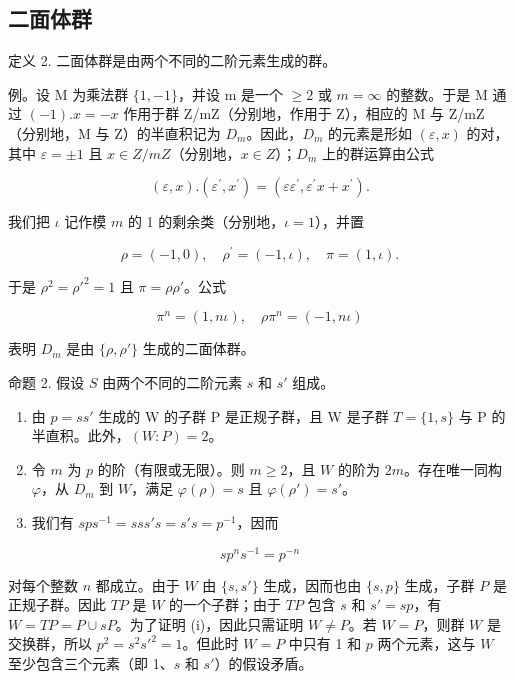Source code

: \subsection{二面体群}

定义 2. 二面体群是由两个不同的二阶元素生成的群。

例。设 M 为乘法群 \(\{1,-1\}\)，并设 m 是一个 \(\geqslant2\) 或 \(m=\infty\) 的整数。于是 M 通过 \((-1).x=-x\) 作用于群 Z/mZ（分别地，作用于 Z），相应的 M 与 Z/mZ（分别地，M 与 Z）的半直积记为 \(D_{m}\)。因此，\(D_{m}\) 的元素是形如 \((\varepsilon,x)\) 的对，其中 \(\varepsilon=\pm1\) 且 \(x\in Z/mZ\)（分别地，\(x\in Z\)）；\(D_{m}\) 上的群运算由公式

\[
(\varepsilon , x). (\varepsilon^ {\prime}, x ^ {\prime}) = (\varepsilon \varepsilon^ {\prime}, \varepsilon^ {\prime} x + x ^ {\prime}).\tag{6}
\]

我们把 \(\iota\) 记作模 \(m\) 的 1 的剩余类（分别地，\(\iota = 1\)），并置

\[
\rho = (- 1, 0), \quad \rho^ {\prime} = (- 1, \iota), \quad \pi = (1, \iota).\tag{7}
\]

于是 \(\rho^2 = \rho'^2 = 1\) 且 \(\pi = \rho \rho'\)。公式

\[
\pi^ {n} = (1, n \iota), \quad \rho \pi^ {n} = (- 1, n \iota)\tag{8}
\]

表明 \(D_{m}\) 是由 \(\{\rho,\rho'\}\) 生成的二面体群。

命题 2. 假设 \(S\) 由两个不同的二阶元素 \(s\) 和 \(s'\) 组成。

\begin{enumerate}
\def\labelenumi{(\roman{enumi})}
\item
  由 \(p = ss'\) 生成的 W 的子群 P 是正规子群，且 W 是子群 \(T = \{1, s\}\) 与 P 的半直积。此外，\((W : P) = 2\)。
\item
  令 \(m\) 为 \(p\) 的阶（有限或无限）。则 \(m \geqslant 2\)，且 \(W\) 的阶为 \(2m\)。存在唯一同构 \(\varphi\)，从 \(D_m\) 到 \(W\)，满足 \(\varphi(\rho) = s\) 且 \(\varphi(\rho') = s'\)。
\item
  我们有 \(sps^{-1} = sss's = s's = p^{-1}\)，因而
\end{enumerate}

\[
s p ^ {n} s ^ {- 1} = p ^ {- n}\tag{9}
\]

对每个整数 \(n\) 都成立。由于 \(W\) 由 \(\{s, s'\}\) 生成，因而也由 \(\{s, p\}\) 生成，子群 \(P\) 是正规子群。因此 \(TP\) 是 \(W\) 的一个子群；由于 \(TP\) 包含 \(s\) 和 \(s' = sp\)，有 \(W = TP = P \cup sP\)。为了证明 (i)，因此只需证明 \(W \neq P\)。若 \(W = P\)，则群 \(W\) 是交换群，所以 \(p^2 = s^2 s'^2 = 1\)。但此时 \(W = P\) 中只有 1 和 \(p\) 两个元素，这与 \(W\) 至少包含三个元素（即 1、\(s\) 和 \(s'\)）的假设矛盾。

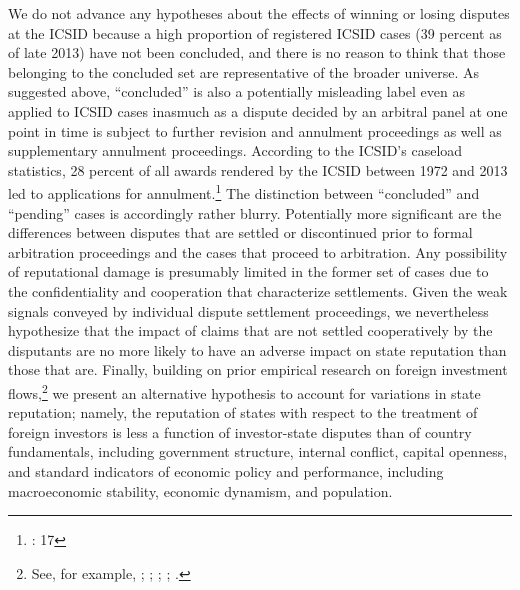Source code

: \documentclass[12pt,onesided]{amsart}
\begin{document}
We do not advance any hypotheses about the effects of winning or losing disputes at the ICSID because a high proportion of registered ICSID cases (39 percent as of late 2013) have not been concluded, and there is no reason to think that those belonging to the concluded set are representative of the broader universe. As suggested above, ``concluded'' is also a potentially misleading label even as applied to ICSID cases inasmuch as a dispute decided by an arbitral panel at one point in time is subject to further revision and annulment proceedings as well as supplementary annulment proceedings. According to the ICSID's caseload statistics, 28 percent of all awards rendered by the ICSID between 1972 and 2013 led to applications for annulment.\footnote{\citet{icsid:2014}: 17} The distinction between ``concluded'' and ``pending'' cases is accordingly rather blurry. Potentially more significant are the differences between disputes that are settled or discontinued prior to formal arbitration proceedings and the cases that proceed to arbitration. Any possibility of reputational damage is presumably limited in the former set of cases due to the confidentiality and cooperation that characterize settlements. Given the weak signals conveyed by individual dispute settlement proceedings, we nevertheless hypothesize that the impact of claims that are not settled cooperatively by the disputants are no more likely to have an adverse impact on state reputation than those that are. Finally, building on prior empirical research on foreign investment flows,\footnote{See, for example, \citet{salacuse:2005}; \citet{buthe:milner:2009}; \citet{neumayer:spess:2005}; \citet{birch:gallagher:2006}; \citet{yackee:2008}.} we present an alternative hypothesis to account for variations in state reputation; namely, the reputation of states with respect to the treatment of foreign investors is less a function of investor-state disputes than of country fundamentals, including  government structure, internal conflict, capital openness, and standard indicators of economic policy and performance, including macroeconomic stability, economic dynamism, and population.
\end{document}

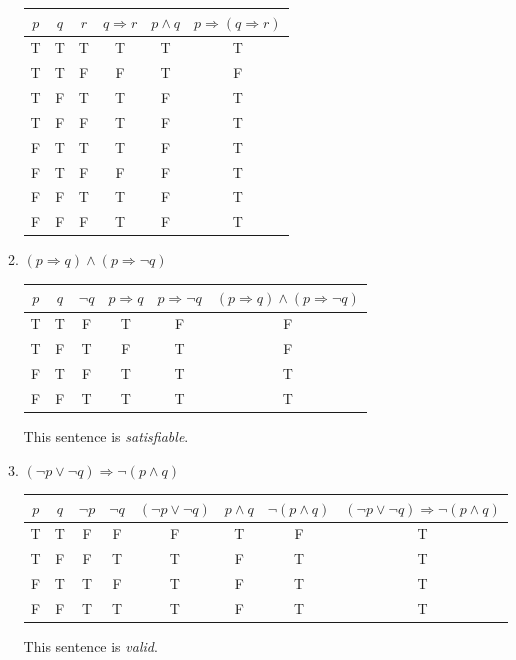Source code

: \documentclass{article}
\begin{document}
\begin{enumerate}
\begin{enumerate}
					\begin{tabular}{|c|c|c|c|c|c|}
						\hline
						$p$ & $q$ & $r$ & $q \Rightarrow r$ & $p \wedge q$ & $p \Rightarrow (q \Rightarrow r)$\\
						\hline
						T & T & T & T & T & T\\
						\hline 
						T & T & F & F & T & F\\
						\hline
						T & F & T & T & F & T\\
						\hline
						T & F & F & T & F & T\\
						\hline
						F & T & T & T & F & T\\
						\hline
						F & T & F & F & F & T\\
						\hline
						F & F & T & T & F & T\\
						\hline
						F & F & F & T & F & T\\
						\hline
					\end{tabular}

				\item $(p \Rightarrow q) \wedge ( p \Rightarrow \neg q)$

					\begin{tabular}{|c|c|c|c|c|c|}
						\hline
						$p$ & $q$ & $\neg q$ & $p \Rightarrow q$ & $p \Rightarrow \neg q$ 
						& $(p \Rightarrow q) \wedge ( p \Rightarrow \neg q)$ \\
						\hline
						T & T & F & T & F & F\\
						\hline
						T & F & T & F & T & F\\
						\hline
						F & T & F & T & T & T\\
						\hline
						F & F & T & T & T & T\\
						\hline
					\end{tabular}

					This sentence is \emph{satisfiable}.

				\item $(\neg p \vee \neg q) \Rightarrow \neg (p \wedge q)$

					\begin{tabular}{|c|c|c|c|c|c|c|c|}
						\hline
						$p$ & $q$ & $\neg p$ & $\neg q$ & $(\neg p \vee \neg q)$ & $p \wedge q$ & $\neg(p \wedge q)$ &
						$(\neg p \vee \neg q) \Rightarrow \neg (p \wedge q)$\\
						\hline
						T & T & F & F & F & T & F & T\\
						\hline
						T & F & F & T & T & F & T & T\\
						\hline
						F & T & T & F & T & F & T & T\\
						\hline
						F & F & T & T & T & F & T & T\\
						\hline

					\end{tabular}

					This sentence is \emph{valid}.
		\end{enumerate}
\end{enumerate}
\end{document}
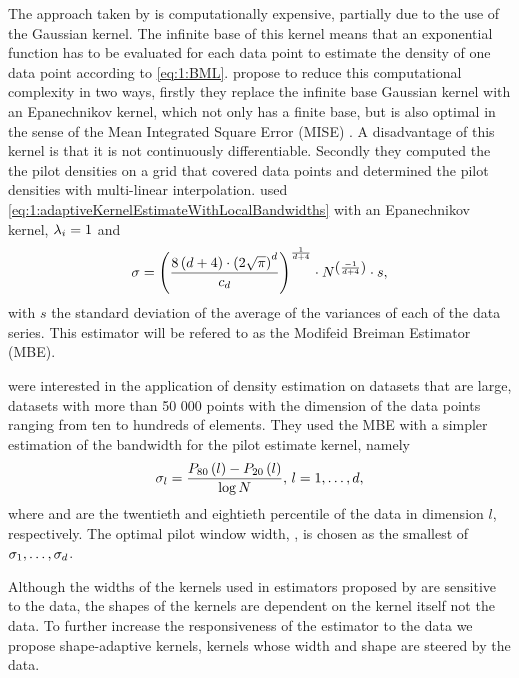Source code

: The approach taken by \citeauthor{breiman1977variable} is computationally expensive, partially due to the use of the Gaussian kernel. The infinite base of this kernel means that an exponential function has to be evaluated for each data point to estimate the density of one data point according to \cref{eq:1:BML}. \textcite{wilkinson1995dataplot} propose to reduce this computational complexity in two ways, firstly they replace the infinite base Gaussian kernel with an Epanechnikov kernel, which not only has a finite base, but is also optimal in the sense of the Mean Integrated Square Error (MISE) \cite{epanechnikov1969non}. A disadvantage of this kernel is that it is not continuously differentiable. Secondly they computed the the pilot densities on a grid that covered data points and determined the pilot densities with multi-linear interpolation. \citeauthor{wilkinson1995dataplot} used \cref{eq:1:adaptiveKernelEstimateWithLocalBandwidths} with an Epanechnikov kernel, $\lambda_{i} = 1$ and 
	\begin{equation}\label{eq:1:wilkinsonHOpt}
		\sigma = \left(\frac{8\left(d + 4\right) \cdot \left(2 \sqrt{\pi}\right)^d}{c_d}\right)^{\frac{1}{d + 4}}\cdot N^{\left(\frac{-1}{d + 4}\right)} \cdot s,
	\end{equation}
with $s$ the standard deviation of the average of the variances of each of the data series. This estimator will be refered to as the Modifeid Breiman Estimator (MBE). 

\textcite{ferdosi2011comparison} were interested in the application of density estimation on datasets that are large, \ie datasets with more than 50 000 points with the dimension of the data points ranging from ten to hundreds of elements. They used the MBE with a simpler estimation of the bandwidth for the pilot estimate kernel, namely 
	\begin{equation}
		\sigma_l = \frac{P_{80}\left( l \right) - P_{20}\left( l \right)}{\log N}, \, l = 1, \dotsc, d,
	\end{equation}
where  and  are the twentieth and eightieth percentile of the data in dimension $l$, respectively. 
The optimal pilot window width, \varBandwidth, is chosen as the smallest of $\sigma_1, \dotsc, \sigma_d$.

Although the widths of the kernels used in estimators proposed by \citeauthor{breiman1977variable,wilkinson1995dataplot} are sensitive to the data, the shapes of the kernels are dependent on the kernel itself not the data. To further increase the responsiveness of the estimator to the data we propose shape-adaptive kernels, kernels whose width and shape are steered by the data. 

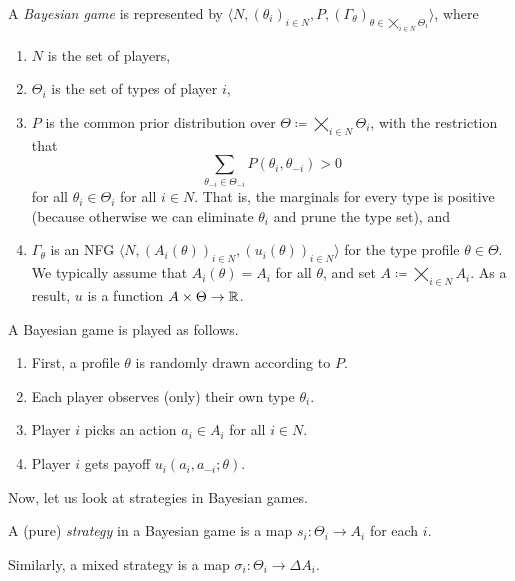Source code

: 	\begin{fdef}
		\label{def: bayesian game}
		A \emph{Bayesian game} is represented by $\langle N , (\theta_i)_{i \in N} , P , (\Gamma_\theta)_{\theta \in \bigtimes_{i \in N} \Theta_i} \rangle$, where
		\begin{enumerate}
			\item $N$ is the set of players,
			\item $\Theta_i$ is the set of types of player $i$,
			\item $P$ is the common prior distribution over $\Theta \coloneqq \bigtimes_{i \in N} \Theta_i$, with the restriction that
			\[ \sum_{\theta_{-i} \in \Theta_{-i}} P(\theta_i,\theta_{-i}) > 0 \]
			for all $\theta_i \in \Theta_i$ for all $i \in N$. That is, the marginals for every type is positive (because otherwise we can eliminate $\theta_i$ and prune the type set), and
			\item $\Gamma_\theta$ is an NFG $\langle N , (A_i(\theta))_{i \in N} , (u_i(\theta))_{i \in N} \rangle$ for the type profile $\theta \in \Theta$. We typically assume that $A_i (\theta) = A_i$ for all $\theta$, and set $A \coloneqq \bigtimes_{i \in N} A_i$. As a result, $u$ is a function $A \times \Theta \to \mathbb{R}$.
		\end{enumerate}
	\end{fdef}

	A Bayesian game is played as follows.
	\begin{enumerate}
		\item First, a profile $\theta$ is randomly drawn according to $P$.
		\item Each player observes (only) their own type $\theta_i$.
		\item Player $i$ picks an action $a_i \in A_i$ for all $i \in N$.
		\item Player $i$ gets payoff $u_i(a_i,a_{-i};\theta)$.
	\end{enumerate}

	Now, let us look at strategies in Bayesian games.

	\begin{fdef}
		A (pure) \emph{strategy} in a Bayesian game is a map $s_i : \Theta_i \to A_i$ for each $i$.
	\end{fdef}

	Similarly, a mixed strategy is a map $\sigma_i : \Theta_i \to \Delta A_i$.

- [The problem] Within the material above, find every line containing the word "dotsc" and copy it.

- [Task answer]
		\sigma_l = \frac{P_{80}\left( l \right) - P_{20}\left( l \right)}{\log N}, \, l = 1, \dotsc, d,
The optimal pilot window width, \varBandwidth, is chosen as the smallest of $\sigma_1, \dotsc, \sigma_d$.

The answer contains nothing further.